[[ WORKING DATA open ]]

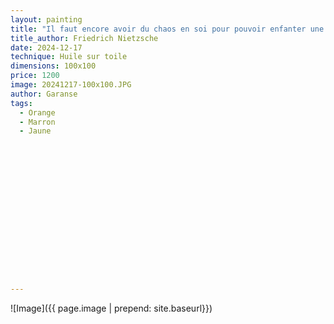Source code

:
 ```yaml
---
layout: painting
title: "Il faut encore avoir du chaos en soi pour pouvoir enfanter une étoile qui danse." 
title_author: Friedrich Nietzsche 		                                                  
date: 2024-12-17
technique: Huile sur toile 
dimensions: 100x100
price: 1200
image: 20241217-100x100.JPG 
author: Garanse
tags:
  - Orange
  - Marron
  - Jaune
  
  
  
  
  
  
  
  
  
  
  
  
  
  
  
  
---
```

![Image]({{ page.image | prepend: site.baseurl}})

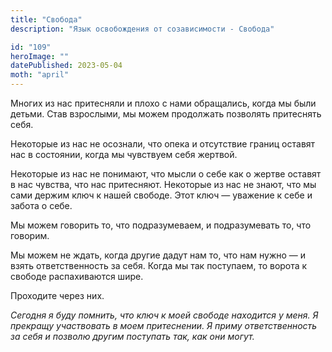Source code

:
 ```yaml
---
title: "Свобода"
description: "Язык освобождения от созависимости - Свобода"

id: "109"
heroImage: ""
datePublished: 2023-05-04
moth: "april"
---
```


Многих из нас притесняли и плохо с нами обращались, когда мы были детьми. Став
взрослыми, мы можем продолжать позволять притеснять себя.

Некоторые из нас не осознали, что опека и отсутствие границ оставят нас в
состоянии, когда мы чувствуем себя жертвой.

Некоторые из нас не понимают, что мысли о себе как о жертве оставят в нас
чувства, что нас притесняют. Некоторые из нас не знают, что мы сами держим
ключ к нашей свободе. Этот ключ — уважение к себе и забота о себе.

Мы можем говорить то, что подразумеваем, и подразумевать то, что говорим.

Мы можем не ждать, когда другие дадут нам то, что нам нужно — и взять
ответственность за себя. Когда мы так поступаем, то ворота к свободе
распахиваются шире.

Проходите через них.

_Сегодня_ _я_ _буду_ _помнить,_ _что_ _ключ_ _к_ _моей_ _свободе_ _находится_
_у_ _меня._ _Я_ _прекращу_ _участвовать_ _в_ _моем_ _притеснении._ _Я_ _приму_
_ответственность_ _за_ _себя_ _и_ _позволю_ _другим_ _поступать_ _так,_ _как_
_они_ _могут._
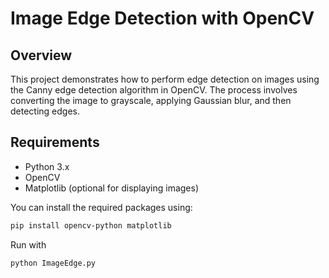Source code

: # Image Edge Detection with OpenCV

## Overview

This project demonstrates how to perform edge detection on images using the Canny edge detection algorithm in OpenCV. The process involves converting the image to grayscale, applying Gaussian blur, and then detecting edges.

## Requirements

- Python 3.x
- OpenCV
- Matplotlib (optional for displaying images)

You can install the required packages using:

```bash
pip install opencv-python matplotlib
```

Run with 
```bash
python ImageEdge.py
```
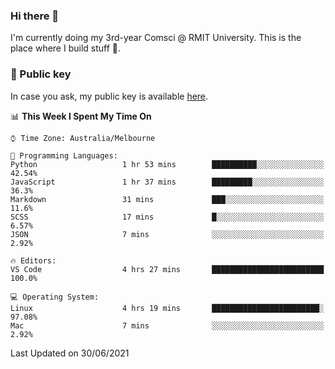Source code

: ### Hi there 👋

I'm currently doing my 3rd-year Comsci @ RMIT University. This is the place where I build stuff 👀. 

### 🔑 Public key

In case you ask, my public key is available [here](https://public.auspham.dev/).

<!--START_SECTION:waka-->
📊 **This Week I Spent My Time On** 

```text
⌚︎ Time Zone: Australia/Melbourne

💬 Programming Languages: 
Python                   1 hr 53 mins        ██████████░░░░░░░░░░░░░░░   42.54% 
JavaScript               1 hr 37 mins        █████████░░░░░░░░░░░░░░░░   36.3% 
Markdown                 31 mins             ███░░░░░░░░░░░░░░░░░░░░░░   11.6% 
SCSS                     17 mins             █░░░░░░░░░░░░░░░░░░░░░░░░   6.57% 
JSON                     7 mins              ░░░░░░░░░░░░░░░░░░░░░░░░░   2.92%

🔥 Editors: 
VS Code                  4 hrs 27 mins       █████████████████████████   100.0%

💻 Operating System: 
Linux                    4 hrs 19 mins       ████████████████████████░   97.08% 
Mac                      7 mins              ░░░░░░░░░░░░░░░░░░░░░░░░░   2.92%

```


 Last Updated on 30/06/2021
<!--END_SECTION:waka-->

<!--
**rockmanvnx6/rockmanvnx6** is a ✨ _special_ ✨ repository because its `README.md` (this file) appears on your GitHub profile.

Here are some ideas to get you started:

- 🔭 I’m currently working on ...
- 🌱 I’m currently learning ...
- 👯 I’m looking to collaborate on ...
- 🤔 I’m looking for help with ...
- 💬 Ask me about ...
- 📫 How to reach me: ...
- 😄 Pronouns: ...
- ⚡ Fun fact: ...
-->
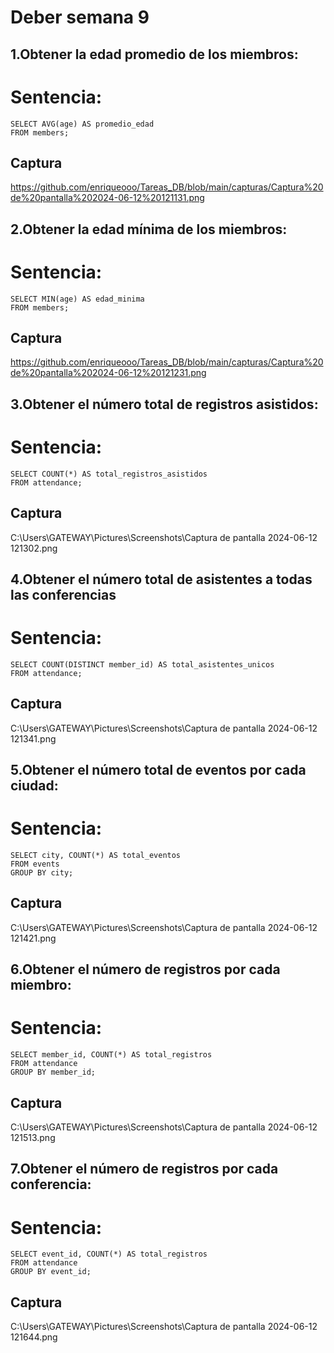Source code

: # Deber semana 9
## 1.Obtener la edad promedio de los miembros:
# Sentencia:
```
SELECT AVG(age) AS promedio_edad
FROM members;
```
## Captura
 https://github.com/enriqueooo/Tareas_DB/blob/main/capturas/Captura%20de%20pantalla%202024-06-12%20121131.png
## 2.Obtener la edad mínima de los miembros:
# Sentencia:
```
SELECT MIN(age) AS edad_minima
FROM members;
```
## Captura
https://github.com/enriqueooo/Tareas_DB/blob/main/capturas/Captura%20de%20pantalla%202024-06-12%20121231.png

## 3.Obtener el número total de registros asistidos:
# Sentencia:
```
SELECT COUNT(*) AS total_registros_asistidos
FROM attendance;
```
## Captura
C:\Users\GATEWAY\Pictures\Screenshots\Captura de pantalla 2024-06-12 121302.png

## 4.Obtener el número total de asistentes a todas las conferencias
# Sentencia:
```
SELECT COUNT(DISTINCT member_id) AS total_asistentes_unicos
FROM attendance;
```
## Captura
C:\Users\GATEWAY\Pictures\Screenshots\Captura de pantalla 2024-06-12 121341.png

  ## 5.Obtener el número total de eventos por cada ciudad:
# Sentencia:
```
SELECT city, COUNT(*) AS total_eventos
FROM events
GROUP BY city;
```
## Captura
C:\Users\GATEWAY\Pictures\Screenshots\Captura de pantalla 2024-06-12 121421.png

## 6.Obtener el número de registros por cada miembro:
# Sentencia:
```
SELECT member_id, COUNT(*) AS total_registros
FROM attendance
GROUP BY member_id;
```
## Captura
C:\Users\GATEWAY\Pictures\Screenshots\Captura de pantalla 2024-06-12 121513.png

## 7.Obtener el número de registros por cada conferencia:
# Sentencia:
```
SELECT event_id, COUNT(*) AS total_registros
FROM attendance
GROUP BY event_id;
```
## Captura
C:\Users\GATEWAY\Pictures\Screenshots\Captura de pantalla 2024-06-12 121644.png


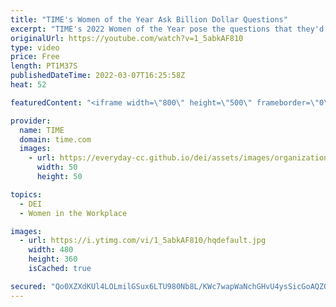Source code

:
 ```yaml
---
title: "TIME's Women of the Year Ask Billion Dollar Questions"
excerpt: "TIME's 2022 Women of the Year pose the questions that they'd like to see answered (with the help of a billion dollars).   Creating a better future for women means building bridges—across generations, communities, and borders. These extraordinary leaders are working toward a more equal world.   Read more"
originalUrl: https://youtube.com/watch?v=1_5abkAF810
type: video
price: Free
length: PT1M37S
publishedDateTime: 2022-03-07T16:25:58Z
heat: 52

featuredContent: "<iframe width=\"800\" height=\"500\" frameborder=\"0\" src=\"https://www.youtube.com/embed/1_5abkAF810\" allow=\"accelerometer; autoplay; encrypted-media; gyroscope; picture-in-picture\" allowfullscreen></iframe>"

provider:
  name: TIME
  domain: time.com
  images:
    - url: https://everyday-cc.github.io/dei/assets/images/organizations/time.com-50x50.jpg
      width: 50
      height: 50

topics:
  - DEI
  - Women in the Workplace

images:
  - url: https://i.ytimg.com/vi/1_5abkAF810/hqdefault.jpg
    width: 480
    height: 360
    isCached: true

secured: "Qo0XZXdKUl4LOLmilGSux6LTU980Nb8L/KWc7wapWaNchGHvU4ysSicGoAQZQ4V4T6Z1G0aRMuliApHF5yRncSoG0anRTp7T0K/jqd+fbTOLpF/AQ1bvb8wcUQ/V/0DPaRJo6eukhcWm3SjHu/KyNKH8VV1sEEvWrIQb9E8k4QBqbM0toXSthFbNpUPHfrwWnLj+Luv90giZ08ZD7dVapx68NSrTU40gy8EVGAPaRSRu8A85J2v8MKn/BNrFUqjjb4RSB4zZGRb65k7QdbFGRS8E+GOmncIUbI7cvAZnMyG93nbGpj4B/3zNGlAEzFHg7m7f+hhd+9d8tNwwSFc/MjIikNu/HIuaw6FpX15Q++VqwjkCnNTxG/VvQXpGy3HodIrDTXI+AX/YdIUD5wsv8A==;K5HF2sb1oATDs9nZGfuYcw=="
---
```


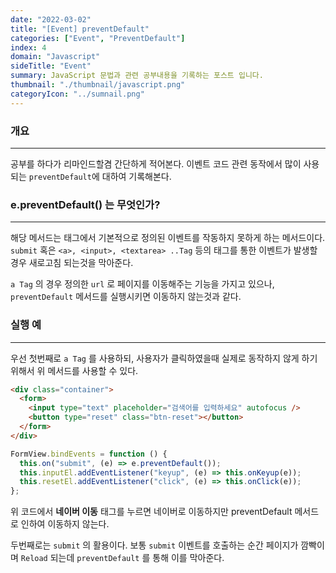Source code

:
 ```yaml
---
date: "2022-03-02"
title: "[Event] preventDefault"
categories: ["Event", "PreventDefault"]
index: 4
domain: "Javascript"
sideTitle: "Event"
summary: JavaScript 문법과 관련 공부내용을 기록하는 포스트 입니다.
thumbnail: "./thumbnail/javascript.png"
categoryIcon: "../sumnail.png"
---
```



### 개요

---

공부를 하다가 리마인드할겸 간단하게 적어본다.
이벤트 코드 관련 동작에서 많이 사용되는 `preventDefault`에 대하여 기록해본다.

### e.preventDefault() 는 무엇인가?

---

해당 메서드는 태그에서 기본적으로 정의된 이벤트를 작동하지 못하게 하는 메서드이다.
`submit` 혹은 `<a>, <input>, <textarea> ..Tag` 등의 태그를 통한 이벤트가 발생할 경우 새로고침 되는것을 막아준다.

`a Tag` 의 경우 정의한 `url` 로 페이지를 이동해주는 기능을 가지고 있으나, `preventDefault` 메서드를 실행시키면 이동하지 않는것과 같다.

### 실행 예

---

우선 첫번째로 `a Tag` 를 사용하되, 사용자가 클릭하였을때 실제로 동작하지 않게 하기 위해서 위 메서드를 사용할 수 있다.

```html
<div class="container">
  <form>
    <input type="text" placeholder="검색어를 입력하세요" autofocus />
    <button type="reset" class="btn-reset"></button>
  </form>
</div>
```

```js
FormView.bindEvents = function () {
  this.on("submit", (e) => e.preventDefault());
  this.inputEl.addEventListener("keyup", (e) => this.onKeyup(e));
  this.resetEl.addEventListener("click", (e) => this.onClick(e));
};
```

위 코드에서 **네이버 이동** 태그를 누르면 네이버로 이동하지만 preventDefault 메서드로 인하여 이동하지 않는다.

두번째로는 `submit` 의 활용이다.
보통 `submit` 이벤트를 호출하는 순간 페이지가 깜빡이며 `Reload` 되는데 `preventDefault` 를 통해 이를 막아준다.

[[ WORKING DATA closed ]]

• [INSTRUCTIONS TO FOLLOW] The lines in the records above that include the word "images" must be copied out.

• [RESPONSE]
This project demonstrates how to perform edge detection on images using the Canny edge detection algorithm in OpenCV. The process involves converting the image to grayscale, applying Gaussian blur, and then detecting edges.
- Matplotlib (optional for displaying images)
  images:
    - url: https://everyday-cc.github.io/dei/assets/images/organizations/time.com-50x50.jpg
images:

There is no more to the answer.